Es el principio por el cual el arquitecto que diseña un edificio debe hacerlo basado en el propósito que va a tener ese edificio. Esta declaración es menos evidente de lo parece en principio, y es motivo de confusión y controversia dentro de la profesión, particularmente a la vista de la arquitectura moderna.
Los orígenes del
funcionalismo arquitectónico se pueden remontar a la tríada del arquitecto romano
Vitruvio, donde la “utilitas” (traducida también como “comodidad”, “confort”, o “utilidad”) va de la mano de “venustas” (belleza) y de “firmitas” (solidez) como una de las tres metas clásicas de la arquitectura.
En los primeros años del
siglo XX, el arquitecto de la
Escuela de Chicago Louis Sullivan popularizó el lema
la forma sigue siempre a la función para recoger su creencia de que el tamaño de un edificio, la masa, la distribución del espacio y otras características deben decidirse solamente por la función del edificio. Esto implica que si se satisfacen los aspectos funcionales, la belleza arquitectónica surgirá de forma natural.
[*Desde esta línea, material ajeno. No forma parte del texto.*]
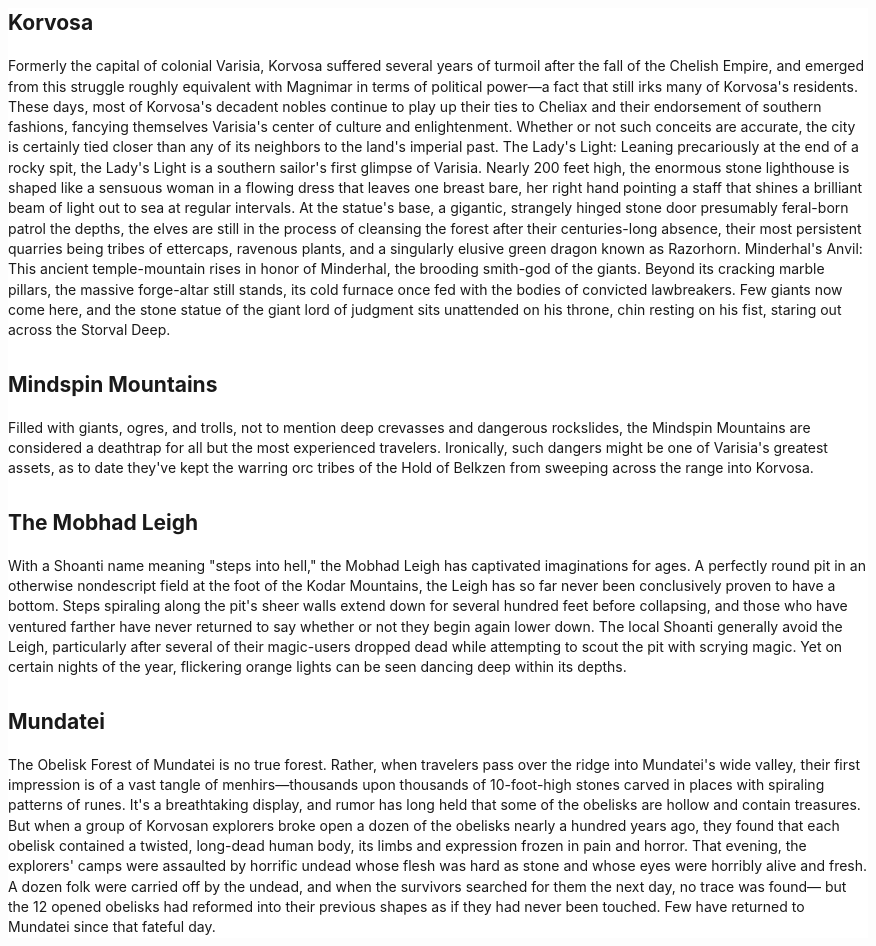 ## Korvosa

Formerly the capital of colonial Varisia, Korvosa suffered several years of turmoil after the fall of the Chelish Empire, and emerged from this struggle roughly equivalent with Magnimar in terms of political power—a fact that still irks many of Korvosa's residents. These days, most of Korvosa's decadent nobles continue to play up their ties to Cheliax and their endorsement of southern fashions, fancying themselves Varisia's center of culture and enlightenment. Whether or not such conceits are accurate, the city is certainly tied closer than any of its neighbors to the land's imperial past. The Lady's Light: Leaning precariously at the end of a rocky spit, the Lady's Light is a southern sailor's first glimpse of Varisia. Nearly 200 feet high, the enormous stone lighthouse is shaped like a sensuous woman in a flowing dress that leaves one breast bare, her right hand pointing a staff that shines a brilliant beam of light out to sea at regular intervals. At the statue's base, a gigantic, strangely hinged stone door presumably feral-born patrol the depths, the elves are still in the process of cleansing the forest after their centuries-long absence, their most persistent quarries being tribes of ettercaps, ravenous plants, and a singularly elusive green dragon known as Razorhorn. Minderhal's Anvil: This ancient temple-mountain rises in honor of Minderhal, the brooding smith-god of the giants. Beyond its cracking marble pillars, the massive forge-altar still stands, its cold furnace once fed with the bodies of convicted lawbreakers. Few giants now come here, and the stone statue of the giant lord of judgment sits unattended on his throne, chin resting on his fist, staring out across the Storval Deep. 

## Mindspin Mountains

Filled with giants, ogres, and trolls, not to mention deep crevasses and dangerous rockslides, the Mindspin Mountains are considered a deathtrap for all but the most experienced travelers. Ironically, such dangers might be one of Varisia's greatest assets, as to date they've kept the warring orc tribes of the Hold of Belkzen from sweeping across the range into Korvosa. 

## The Mobhad Leigh

With a Shoanti name meaning "steps into hell," the Mobhad Leigh has captivated imaginations for ages. A perfectly round pit in an otherwise nondescript field at the foot of the Kodar Mountains, the Leigh has so far never been conclusively proven to have a bottom. Steps spiraling along the pit's sheer walls extend down for several hundred feet before collapsing, and those who have ventured farther have never returned to say whether or not they begin again lower down. The local Shoanti generally avoid the Leigh, particularly after several of their magic-users dropped dead while attempting to scout the pit with scrying magic. Yet on certain nights of the year, flickering orange lights can be seen dancing deep within its depths. 

## Mundatei

The Obelisk Forest of Mundatei is no true forest. Rather, when travelers pass over the ridge into Mundatei's wide valley, their first impression is of a vast tangle of menhirs—thousands upon thousands of 10-foot-high stones carved in places with spiraling patterns of runes. It's a breathtaking display, and rumor has long held that some of the obelisks are hollow and contain treasures. But when a group of Korvosan explorers broke open a dozen of the obelisks nearly a hundred years ago, they found that each obelisk contained a twisted, long-dead human body, its limbs and expression frozen in pain and horror. That evening, the explorers' camps were assaulted by horrific undead whose flesh was hard as stone and whose eyes were horribly alive and fresh. A dozen folk were carried off by the undead, and when the survivors searched for them the next day, no trace was found— but the 12 opened obelisks had reformed into their previous shapes as if they had never been touched. Few have returned to Mundatei since that fateful day. 
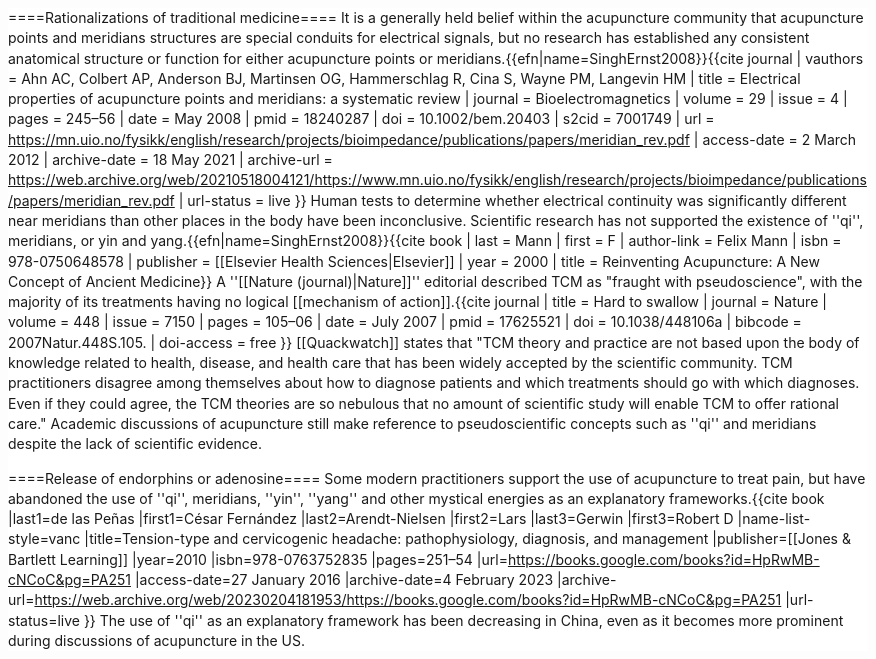 ====Rationalizations of traditional medicine====
It is a generally held belief within the acupuncture community that acupuncture points and meridians structures are special conduits for electrical signals, but no research has established any consistent anatomical structure or function for either acupuncture points or meridians.{{efn|name=SinghErnst2008}}<ref name="Ahn2008">{{cite journal | vauthors = Ahn AC, Colbert AP, Anderson BJ, Martinsen OG, Hammerschlag R, Cina S, Wayne PM, Langevin HM | title = Electrical properties of acupuncture points and meridians: a systematic review | journal = Bioelectromagnetics | volume = 29 | issue = 4 | pages = 245–56 | date = May 2008 | pmid = 18240287 | doi = 10.1002/bem.20403 | s2cid = 7001749 | url = https://mn.uio.no/fysikk/english/research/projects/bioimpedance/publications/papers/meridian_rev.pdf | access-date = 2 March 2012 | archive-date = 18 May 2021 | archive-url = https://web.archive.org/web/20210518004121/https://www.mn.uio.no/fysikk/english/research/projects/bioimpedance/publications/papers/meridian_rev.pdf | url-status = live }}</ref> Human tests to determine whether electrical continuity was significantly different near meridians than other places in the body have been inconclusive.<ref name="Ahn2008"/> Scientific research has not supported the existence of ''qi'', meridians, or yin and yang.{{efn|name=SinghErnst2008}}<ref name="Ahn2008"/><ref name=Mann2000>{{cite book | last = Mann | first = F | author-link = Felix Mann | isbn = 978-0750648578 | publisher = [[Elsevier Health Sciences|Elsevier]] | year = 2000 | title = Reinventing Acupuncture: A New Concept of Ancient Medicine}}</ref> A ''[[Nature (journal)|Nature]]'' editorial described TCM as "fraught with pseudoscience", with the majority of its treatments having no logical [[mechanism of action]].<ref name=swallow>{{cite journal | title = Hard to swallow | journal = Nature | volume = 448 | issue = 7150 | pages = 105–06 | date = July 2007 | pmid = 17625521 | doi = 10.1038/448106a | bibcode = 2007Natur.448S.105. | doi-access = free }}</ref> [[Quackwatch]] states that "TCM theory and practice are not based upon the body of knowledge related to health, disease, and health care that has been widely accepted by the scientific community. TCM practitioners disagree among themselves about how to diagnose patients and which treatments should go with which diagnoses. Even if they could agree, the TCM theories are so nebulous that no amount of scientific study will enable TCM to offer rational care."<ref name=Barrett2007/> Academic discussions of acupuncture still make reference to pseudoscientific concepts such as ''qi'' and meridians despite the lack of scientific evidence.<ref name=Ulett2002/>

====Release of endorphins or adenosine====
Some modern practitioners support the use of acupuncture to treat pain, but have abandoned the use of ''qi'', meridians, ''yin'', ''yang'' and other mystical energies as an explanatory frameworks.<ref name="Peñas2010">{{cite book |last1=de las Peñas |first1=César Fernández |last2=Arendt-Nielsen |first2=Lars |last3=Gerwin |first3=Robert D |name-list-style=vanc |title=Tension-type and cervicogenic headache: pathophysiology, diagnosis, and management |publisher=[[Jones & Bartlett Learning]] |year=2010 |isbn=978-0763752835 |pages=251–54 |url=https://books.google.com/books?id=HpRwMB-cNCoC&pg=PA251 |access-date=27 January 2016 |archive-date=4 February 2023 |archive-url=https://web.archive.org/web/20230204181953/https://books.google.com/books?id=HpRwMB-cNCoC&pg=PA251 |url-status=live }}</ref><ref name=Mann2000/><ref name=Williams2013/> The use of ''qi'' as an explanatory framework has been decreasing in China, even as it becomes more prominent during discussions of acupuncture in the US.<ref name=Ulett2002/>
Sin embargo, el credo de Sullivan es visto a menudo como irónico a la luz del extensivo uso que hace de intrincados ornamentos, en contra de la creencia común entre los arquitectos funcionalistas de que los ornamentos no tienen ninguna función. El credo tampoco aclara a que funciones se refiere. El arquitecto de un edificio de viviendas, por ejemplo, puede fácilmente estar en desacuerdo con los propietarios de las mismas sobre lo que el edificio debería parecer, y ambos también en desacuerdo con futuros arrendatarios. Sin embargo, “la forma sigue a la función” expresa una idea significativa y duradera.
La raíces de la
arquitectura moderna se basan en el trabajo del arquitecto franco-suizo
Le Corbusier y el alemán
Mies van der Rohe. Ambos fueron
funcionalistas por lo menos en el punto que sus edificios fueron radicales simplificaciones de estilos anteriores. En
1923 Mies van der Rohe trabajaba en la
Escuela de la Bauhaus (
Weimar, Alemania), y había comenzado su carrera de producir estructuras de simplificaciones radicales, y animadas por un amor al detalle que alcanzaron la meta de Sullivan de la belleza arquitectónica inherente. Es famoso el dicho de Corbusier “una casa es una máquina en la que vivir” en su libro
Vers une architecture publicado en 1923. Este libro fue, y todavía lo es, muy influyente, y los primeros trabajos que hizo, como la “Villa Savoye” en
Poissy,
Francia son tenidos como prototipos de funcionalismo.
A mediados de los años treinta, el funcionalismo comenzó a ser discutido como un acercamiento estético, más que como una cuestión de integridad de diseño. La idea del funcionalismo fue combinada con la carencia de ornamentación, que es una cuestión muy distinta. Se convirtió en un término peyorativo asociado a las formas más baldías y más brutales de cubrir un espacio, como formas baratas y comerciales de hacer edificios, usados finalmente.
En los años setenta, el preeminente e influyente arquitecto americano
Philip Johnson sostenía que la profesión no tiene ninguna responsabilidad funcional de ningún modo, y ésta es una de las opiniones que prevalecen hoy día. Johnson dijo
“No sé de dónde vienen las formas, pero no tienen nada que hacer con los aspectos funcionales o sociológicos de nuestra arquitectura”. La postura del arquitecto “postmoderno” Peter Eisenman se basa en un teórico usuario hostil y es incluso más extrema “No hago la función”. Los arquitectos más conocidos en occidente, como
Frank Gehry,
Steven Holl,
Richard Meier y
Ieoh Ming Pei, se ven a sí mismos sobre todo como artistas, con una cierta responsabilidad secundaria de hacer sus edificios funcionales para los clientes y/o los usuarios.
La discusión sobre el funcionalismo y la estética se enmarca a menudo como opciones mutuamente excluyentes, cuando de hecho hay arquitectos, como
Will Bruder,
James Polshek y
Ken Yeang que procuran satisfacer las tres metas de Vitruvio.